- Directed by: K. K. Haridas
- Written by: T. Damodaran
- Produced by: V. B. K. Menon
- Starring: Siddique; Jagathy Sreekumar;
- Cinematography: Venugopal Madathil
- Edited by: K. Sankunni
- Music by: Johnson
- Release date: 1995;
- Country: India
- Language: Malayalam

= Kaattile Thadi Thevarude Ana =

Kaatttile Thadi Thevarude Ana is a 1995 Indian Malayalam-language film, directed by K. K. Haridas, starring Siddique and Jagathy Sreekumar in the lead roles. The basic premise is loosely based on the 1993 American political comedy film Dave.

==Plot==
Venugopal is a sincere home minister who has a sister, Sindhu. Sindhu is in love with Devan. An incident happens that questions the minister integrity. In a newspaper, a legislator announces that ganja dealers openly operate in a forest if both of them go together, he will show all the dealers to Venugopal. The minister accepts the challenge and goes with the MLA. In the forest, the MLA and minister's personal assistant, Alex, set a trap, the minister gets shot and falls down in the forest and now a lookalike, who was a local nuisance (Manikantan), is now set as home minister.
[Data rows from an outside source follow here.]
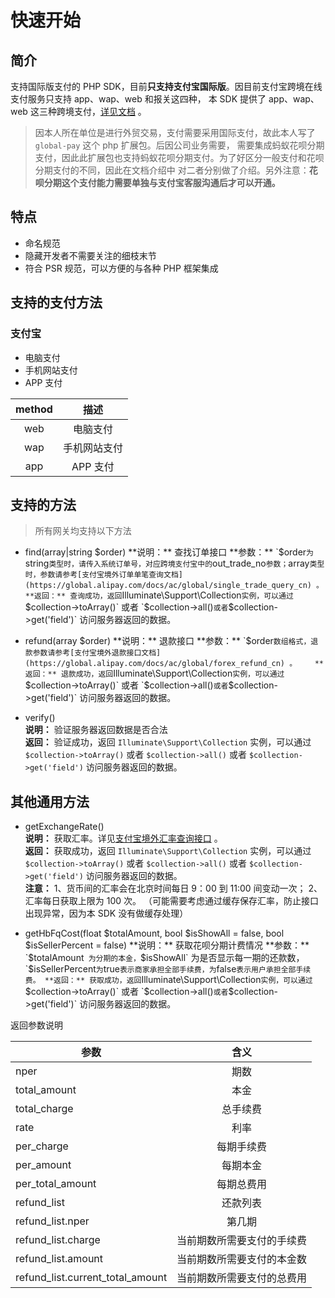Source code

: # 快速开始

## 简介

支持国际版支付的 PHP SDK，目前**只支持支付宝国际版**。因目前支付宝跨境在线支付服务只支持 app、wap、web 和报关这四种，
本 SDK 提供了 app、wap、web 这三种跨境支付，[详见文档](https://global.alipay.com/docs/ac/legacy/legacydoc) 。

> 因本人所在单位是进行外贸交易，支付需要采用国际支付，故此本人写了 `global-pay` 这个 php 扩展包。后因公司业务需要，
> 需要集成蚂蚁花呗分期支付，因此此扩展包也支持蚂蚁花呗分期支付。为了好区分一般支付和花呗分期支付的不同，因此在文档介绍中
> 对二者分别做了介绍。另外注意：**花呗分期这个支付能力需要单独与支付宝客服沟通后才可以开通。**

## 特点

- 命名规范
- 隐藏开发者不需要关注的细枝末节
- 符合 PSR 规范，可以方便的与各种 PHP 框架集成

## 支持的支付方法

### 支付宝

- 电脑支付
- 手机网站支付
- APP 支付

method | 描述
:---: | :---:
web | 电脑支付
wap | 手机网站支付
app | APP 支付

## 支持的方法

> 所有网关均支持以下方法

- find(array|string $order)  
  **说明：** 查找订单接口  
  **参数：** `$order` 为 `string` 类型时，请传入系统订单号，对应跨境支付宝中的 `out_trade_no` 参数； `array` 类型时，参数请参考[支付宝境外订单单笔查询文档](https://global.alipay.com/docs/ac/global/single_trade_query_cn) 。    
  **返回：** 查询成功，返回 `Illuminate\Support\Collection` 实例，可以通过 `$collection->toArray()` 或者 `$collection->all()` 或者 `$collection->get('field')` 访问服务器返回的数据。

- refund(array $order)   
  **说明：** 退款接口  
  **参数：**  `$order` 数组格式，退款参数请参考[支付宝境外退款接口文档](https://global.alipay.com/docs/ac/global/forex_refund_cn) 。   
  **返回：** 退款成功，返回 `Illuminate\Support\Collection` 实例，可以通过 `$collection->toArray()` 或者 `$collection->all()` 或者 `$collection->get('field')` 访问服务器返回的数据。

- verify()  
  **说明：** 验证服务器返回数据是否合法  
  **返回：** 验证成功，返回 `Illuminate\Support\Collection` 实例，可以通过 `$collection->toArray()` 或者 `$collection->all()` 或者 `$collection->get('field')` 访问服务器返回的数据。
  

## 其他通用方法

- getExchangeRate()  
  **说明：** 获取汇率。详见[支付宝境外汇率查询接口](https://global.alipay.com/docs/ac/global/forex_rate_file_cn) 。  
  **返回：** 获取成功，返回 `Illuminate\Support\Collection` 实例，可以通过 `$collection->toArray()` 或者 `$collection->all()` 或者 `$collection->get('field')` 访问服务器返回的数据。  
  **注意：** 1、货币间的汇率会在北京时间每日 9：00 到 11:00 间变动一次；  2、汇率每日获取上限为 100 次。 （可能需要考虑通过缓存保存汇率，防止接口出现异常，因为本 SDK 没有做缓存处理）

- getHbFqCost(float $totalAmount, bool $isShowAll = false, bool $isSellerPercent = false)  
  **说明：** 获取花呗分期计费情况  
  **参数：** `$totalAmount` 为分期的本金，`$isShowAll` 为是否显示每一期的还款数，`$isSellerPercent` 为 `true` 表示商家承担全部手续费，为 `false` 表示用户承担全部手续费。
  **返回：** 获取成功，返回 `Illuminate\Support\Collection` 实例，可以通过 `$collection->toArray()` 或者 `$collection->all()` 或者 `$collection->get('field')` 访问服务器返回的数据。

返回参数说明

参数 | 含义
--- | :---:
nper | 期数
total_amount | 本金
total_charge | 总手续费
rate | 利率
per_charge | 每期手续费
per_amount | 每期本金
per_total_amount | 每期总费用
refund_list | 还款列表
refund_list.nper | 第几期
refund_list.charge | 当前期数所需要支付的手续费
refund_list.amount | 当前期数所需要支付的本金数
refund_list.current_total_amount | 当前期数所需要支付的总费用
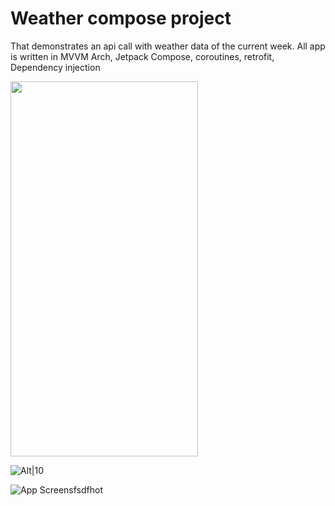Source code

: # Weather compose project 

That demonstrates an api call with weather data of the current week. All app is written in MVVM Arch, Jetpack Compose, coroutines, retrofit, Dependency injection

<img src="https://github.com/veskol1/ComposeTest/assets/13125281/7a294ac2-8e08-49ed-9c2a-303693c4831f "  width="300" height="600">

![Alt|10](https://github.com/veskol1/ComposeTest/assets/13125281/7a294ac2-8e08-49ed-9c2a-303693c4831f )


![App Screensfsdfhot](https://github.com/veskol1/ComposeTest/assets/13125281/93fb5599-66cd-450c-906b-3cdf7cae7126)
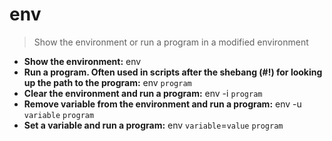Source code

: # env
> Show the environment or run a program in a modified environment
- **Show the environment:**
env
- **Run a program. Often used in scripts after the shebang (#!) for looking up the path to the program:**
env `program`
- **Clear the environment and run a program:**
env -i `program`
- **Remove variable from the environment and run a program:**
env -u `variable` `program`
- **Set a variable and run a program:**
env `variable`=`value` `program`
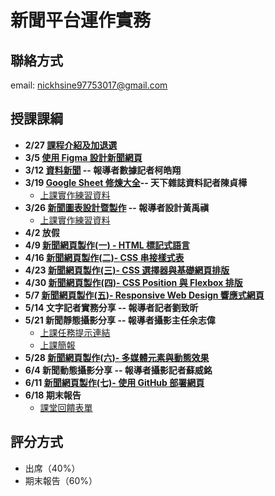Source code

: # 新聞平台運作實務 
## 聯絡方式
email: nickhsine97753017@gmail.com

## 授課課綱
* **2/27 [課程介紹及加退選](https://nickhsine.github.io/teach-at-nccu/2020/02-27)**
* **3/5 [使用 Figma 設計新聞網頁](https://nickhsine.github.io/teach-at-nccu/2020/03-05)**
* **3/12 [資料新聞](https://bit.ly/38D4mo8) -- 報導者數據記者柯皓翔**
* **3/19 [Google Sheet 修煉大全](https://docs.google.com/presentation/d/10sJvftUKb6fMz4mteIW86AV-pKe7TVk3Va1R5naMPME/edit#slide=id.p)-- 天下雜誌資料記者陳貞樺**
  * [上課實作練習資料](https://drive.google.com/drive/folders/1AnObch2ZZ9gJwzrWBDhwQI6PLwIwQcnu?usp=sharing)
* **3/26 [新聞圖表設計暨製作](https://github.com/nickhsine/teach-at-nccu/raw/gh-pages/2020/0326-%E6%94%BF%E5%A4%A7%E6%96%B0%E8%81%9E%E5%B9%B3%E5%8F%B0%E9%81%8B%E4%BD%9C%E5%AF%A6%E5%8B%99-%E6%96%B0%E8%81%9E%E5%9C%96%E8%A1%A8%E7%9A%84%E8%A8%AD%E8%A8%88%E5%85%A5%E9%96%80%E8%A1%93.pdf) -- 報導者設計黃禹禛**
  * [上課實作練習資料](https://docs.google.com/spreadsheets/d/1rqV_FSEScc8Hbhz5lRdbA7mh6RZhAeG_SYXWhe4Oc4s/edit#gid=0)
* **4/2 放假** 
* **4/9 [新聞網頁製作(一) - HTML 標記式語言](https://nickhsine.github.io/teach-at-nccu/2020/04-09)**
* **4/16 [新聞網頁製作(二)- CSS 串接樣式表](https://nickhsine.github.io/teach-at-nccu/2020/04-16)**
* **4/23 [新聞網頁製作(三)- CSS 選擇器與基礎網頁排版](https://hackmd.io/ccO-gvxFR5-49q3ePoNJkg)**
* **4/30 [新聞網頁製作(四)- CSS Position 與 Flexbox 排版](https://hackmd.io/i1uBelrpRv2Uz5emQawIiw)**
* **5/7 [新聞網頁製作(五)- Responsive Web Design 響應式網頁](https://hackmd.io/ojTXG2s0RQaJz85goqIz1w)**
* **5/14 文字記者實務分享 -- 報導者記者劉致昕**
* **5/21 新聞靜態攝影分享 -- 報導者攝影主任余志偉**
  * [上課任務提示連結](https://docs.google.com/presentation/d/e/2PACX-1vTTr5ZqkH4WjD3rMtdMcDGh_5vrp8tXkNozzNcH8AfiQkr-6gB-pK1DQ-UEOT1HBlL9tFmanhT6gfeN/pub?start=true&loop=false&delayms=3000&slide=id.g86f21e12e2_0_0)
  * [上課簡報](https://docs.google.com/presentation/d/e/2PACX-1vS49D4G7_h5HVmlF3kL7ttN6U67Oazt7RMiY0Yrf1ZmO5si1L4Qml_KePhPVzWAqD_aX3Liy8QKX9kG/pub?start=true&loop=false&delayms=3000)
* **5/28 [新聞網頁製作(六)- 多媒體元素與動態效果](https://hackmd.io/J_YYk1YUSum1x3fVo75PXA)**
* **6/4 新聞動態攝影分享 -- 報導者攝影記者蘇威銘**
* **6/11 [新聞網頁製作(七)- 使用 GitHub 部署網頁](https://hackmd.io/P9N34oIwS2G6Mfhag3Rqzg)**
* **6/18 期末報告**
  * [課堂回饋表單](https://forms.gle/U9QtGaNWikzo1Fd2A)

## 評分方式
- 出席（40%）
- 期末報告（60%）
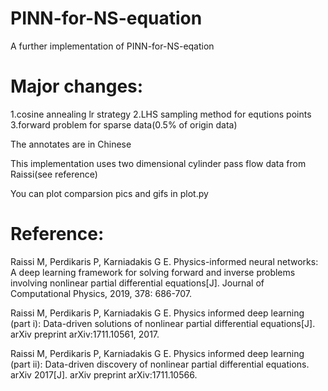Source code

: # PINN-for-NS-equation
A further implementation of PINN-for-NS-eqation

# Major changes:
1.cosine annealing lr strategy
2.LHS sampling method for equtions points
3.forward problem for sparse data(0.5% of origin data)

The annotates are in Chinese

This implementation uses two dimensional cylinder pass flow data from Raissi(see reference)

You can plot comparsion pics and gifs in plot.py

# Reference:
Raissi M, Perdikaris P, Karniadakis G E. Physics-informed neural networks: A deep learning framework for solving forward and inverse problems involving nonlinear partial differential equations[J]. Journal of Computational Physics, 2019, 378: 686-707.

Raissi M, Perdikaris P, Karniadakis G E. Physics informed deep learning (part i): Data-driven solutions of nonlinear partial differential equations[J]. arXiv preprint arXiv:1711.10561, 2017.

Raissi M, Perdikaris P, Karniadakis G E. Physics informed deep learning (part ii): Data-driven discovery of nonlinear partial differential equations. arXiv 2017[J]. arXiv preprint arXiv:1711.10566.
Manikantan now has to obey the PA and act according to his wishes. Meanwhile, the original home minister is now recovering from the injuries he sustained in the forest and tells the tribal folk that he is the home minister. Finally, the friends of the fake minister also find Venugopal. They admit him to a nearby mental asylum. The fake minister overhears a terrorist speak with the PA to kill Manikantan later after ISRO data gets leaked, and they get the money from ea foreign power. Devan, who was in prison (framed by Alex), enters the scene. Devan goes along with the fake home minister to the asylum and frees the original minister. At the end, the villains arrive and fight. Eventually, the police arrive and Venugopal orders the police to arrest the PA and all the villains.